• [TASK PROMPT] Would you work out how many of the lines below hold "install" and reply with nothing but the number?

• [INFORMATION]

══════════

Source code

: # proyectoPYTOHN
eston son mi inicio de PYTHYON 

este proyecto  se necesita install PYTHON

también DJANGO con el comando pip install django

══════════

• [RESULT] 2